Cleopatra earned herself an enduring place in history and popular myth. Next to her sharp-mindedness, there are a few more things that gave her the popularity she still has today. Her supposed exotic beauty, power of seduction, and romantic and military alliances with Roman leaders, Julius Caesar and Mark Anthony. (1) (2)

You’ve probably learned about Cleopatra in school. However, there are still many facts about Cleopatra that you probably never heard about. Let’s brush up on that knowledge, and learn a couple of new things about Cleopatra, and her life. Without any further ado, let’s find out more!

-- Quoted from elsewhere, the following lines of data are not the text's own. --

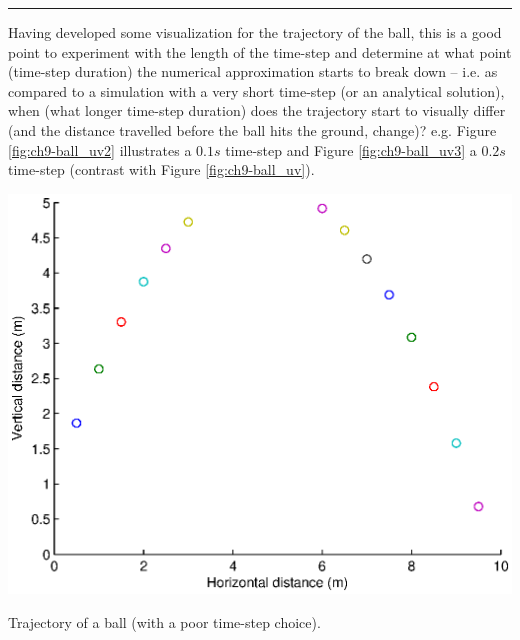 \documentclass{tufte-book} %
\begin{document}
\vspace{1mm}
\noindent\rule{4cm}{0.5pt}
\vspace{1mm}

\noindent Having developed some visualization for the trajectory of the ball, this is a good point to experiment with the length of the time-step and determine at what point (time-step duration) the numerical approximation starts to break down -- i.e. as compared to a simulation with a very short time-step (or an analytical solution), when (what longer time-step duration) does the trajectory start to visually differ (and the distance travelled before the ball hits the ground, change)? e.g. Figure \ref{fig:ch9-ball_uv2} illustrates a \(0.1s\) time-step and Figure \ref{fig:ch9-ball_uv3} a \(0.2s\) time-step (contrast with Figure \ref{fig:ch9-ball_uv}).

\begin{marginfigure}[-2.25in]
\includegraphics[width=\linewidth]{ch9-ball_uv2.eps}
\caption{Trajectory of a ball (with a poor time-step choice).}
\label{fig:ch9-ball_uv2}
\end{marginfigure}
\end{document}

1. Cleopatra wasn’t Egyptian

One of the most common facts about Cleopatra is actually not true at all. While many think she was of Egyptian descent, that’s not true. Cleopatra was born in Egypt, but she originated from a Macedonian Greek royal family, the Ptolemaic dynasty.

Ptolemy I Soter, Cleopatra’s ancestor, was one of the generals who served Alexander the Great. After Alexander’s death in 323 BC, Ptolemy took the reigns of Egypt. His family became a dynasty of Greek-speaking rulers that lasted in Egypt for almost three centuries.

While Cleopatra wasn’t ethnically Egyptian, she embraced many of the country’s ancient customs and traditions. She was the first member of the Ptolemaic line to learn the Egyptian language.

In that matter, Cleopatra was quite similar to Alexander the Great, who also remained known for adopting Persian customs, language, and fashion in an attempt to become accepted by the Persian people. (3)

2. There’s a lot more to Cleopatra than her beauty

One of the most popular facts about Cleopatra is her alluring physical appearance and exotic looks. Even today, it’s widely known that Cleopatra was an absolutely beautiful woman, and it’s believed that she used her sex appeal as a political weapon. However, that might be the picture that the Roman propaganda wanted you to see.

In fact, Cleopatra may have been more renowned and respected for her intellect rather than her physical appearance. As we already mentioned, she was the first Ptolemaic leader who learned the Egyptian language, and she even spoke a few more.

She was also educated in philosophy, astronomy, oratory, and math. Some Egyptian sources even described her as the ruler “who elevated the ranks of scholars and enjoyed their company.”

On the other hand, there’s also some evidence that Cleopatra might’ve not been as beautiful as once believed. Coins with her portrait display that she had some manly features, and a large, hooked nose. Some historians tend to believe that she decided to portray herself as masculine as a display of strength.

The ancient writer Plutarch wrote that her beauty was “not altogether incomparable”, but that her mellifluous speaking voice and “irresistible charm” made her so attractive. (4) (5)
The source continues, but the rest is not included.